4.2. Creating a Positive Workplace

There is mounting evidence that work-based wellness offerings are cost-effective (Goetzel and Ozminkowski 2008) and may impact productivity (Goetzel et al. 2007). In a period of declining resources for many health care organizations, it is only prudent therefore to introduce and evaluate workplace wellness interventions with implications for employee wellbeing included in the design. Creating a “culture of health” has been advocated to promote health behavior change and improve the health of individuals (Shareck et al. 2013). It has been identified that this “culture of health” can be achieved through settings-based health promotion and intervention (WHO 2014). Workplaces are an integral setting for improving health (Black and Frost 2011), and workplace-health-based interventions have been shown to reduce the burden of illness to both employees and the employer. Furthermore, it is often assumed that mental health problems only develop outside of the workplace and are not the responsibility of the employer, but there is growing evidence that poor psychosocial working conditions, commonly referred to as “job stressors,” can increase the risk for developing symptoms, including depression, anxiety, burnout, and distress (Harvey et al. 2017; Joyce et al. 2016). Offering wellbeing intervention to staff such as the Tai Chi practice described in this study goes some way in offering an effective way to address these ongoing concerns.

5. Conclusions

This study analyzed the experience of mental healthcare professionals taking part in a 12-week, once weekly Tai Chi intervention.

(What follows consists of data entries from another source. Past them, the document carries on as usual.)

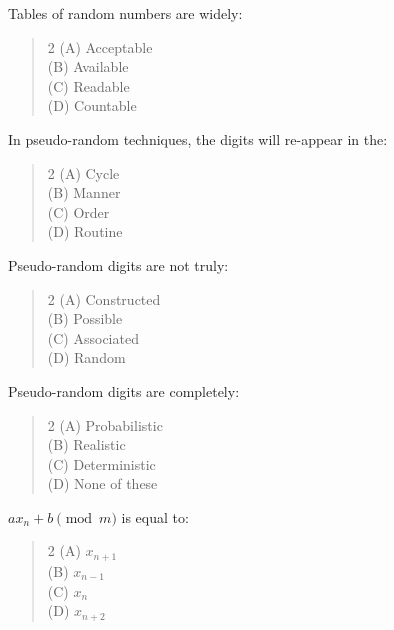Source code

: \documentclass[11pt,a4paper]{article}
\begin{document}
\begin{mcqlist}
\item Tables of random numbers are widely:
\begin{quote}\begin{multicols}{2}
\noindent (A) Acceptable \\
(B) Available \\
(C) Readable \\
(D) Countable
\end{multicols}\end{quote}

\item In pseudo-random techniques, the digits will re-appear in the:
\begin{quote}\begin{multicols}{2}
\noindent (A) Cycle \\
(B) Manner \\
(C) Order \\
(D) Routine
\end{multicols}\end{quote}

\item Pseudo-random digits are not truly:
\begin{quote}\begin{multicols}{2}
\noindent (A) Constructed \\
(B) Possible \\
(C) Associated \\
(D) Random
\end{multicols}\end{quote}

\item Pseudo-random digits are completely:
\begin{quote}\begin{multicols}{2}
\noindent (A) Probabilistic \\
(B) Realistic \\
(C) Deterministic \\
(D) None of these
\end{multicols}\end{quote}

\item $ax_n+b \pmod{m}$ is equal to:
\begin{quote}\begin{multicols}{2}
\noindent (A) $x_{n+1}$ \\
(B) $x_{n-1}$ \\
(C) $x_n$ \\
(D) $x_{n+2}$
\end{multicols}\end{quote}


\end{mcqlist}
\end{document}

The results show that participants demonstrated a statistically significant improvement in terms of well-being as measured by the WEMWBS (Tennant et al. 2007) and their open-ended responses to questions on the intervention demonstrated how this affected them both at a personal and occupational level.
Practices that prioritize the physical and mental wellbeing of caring professionals are still lacking. These findings highlight the potential opportunities related to the introduction of a spiritually based practice to a mental health care setting. Findings support the introduction of such an intervention as a positive wellness option in the workplace, thus encouraging replication with a larger sample.
Offering an innovative approach that aims to strengthen the ability of mental healthcare professionals to cope with increased demands through maintaining their own health and level of vitality is an attractive prospect. The strength of Tai Chi is its range of self-care options that meet the scheduling, physical ability level, and preference of varied groups of professionals. As discussed earlier, the creation of this shared space may build a sense of service-wide cohesiveness and offer benefits that extend beyond one’s specific unit.
In terms of study limitations, as the nature of this study is a small-scale pilot study, the findings may not be generalized and are context-dependent in terms of being undertaken in a single country—Ireland—and within a single health service provider. In addition, a control group to compare scores was absent. In qualitative analysis, only one member of the research team conducted the analysis; it would be recommended that any further research would utilize another researcher for inter rater reliability in the coding process.

Author Contributions

David Marshall conceived of and performed the intervention; Grainne Donohue analyzed the data and edited the paper; Jean Morrissey contributed to the design of the study and editing of the paper; Brendan Power was involved in the initial stages of the research design. David Marshall is a Chief Instructor (also known as “Long Zhan”) and a longtime student of the late G. M. Jeffrey J. Guiffre and the Yin Cheng family of Beijing (the late G. M. Wang Peisheng).

Conflicts of Interest

The authors declare no conflict of interest.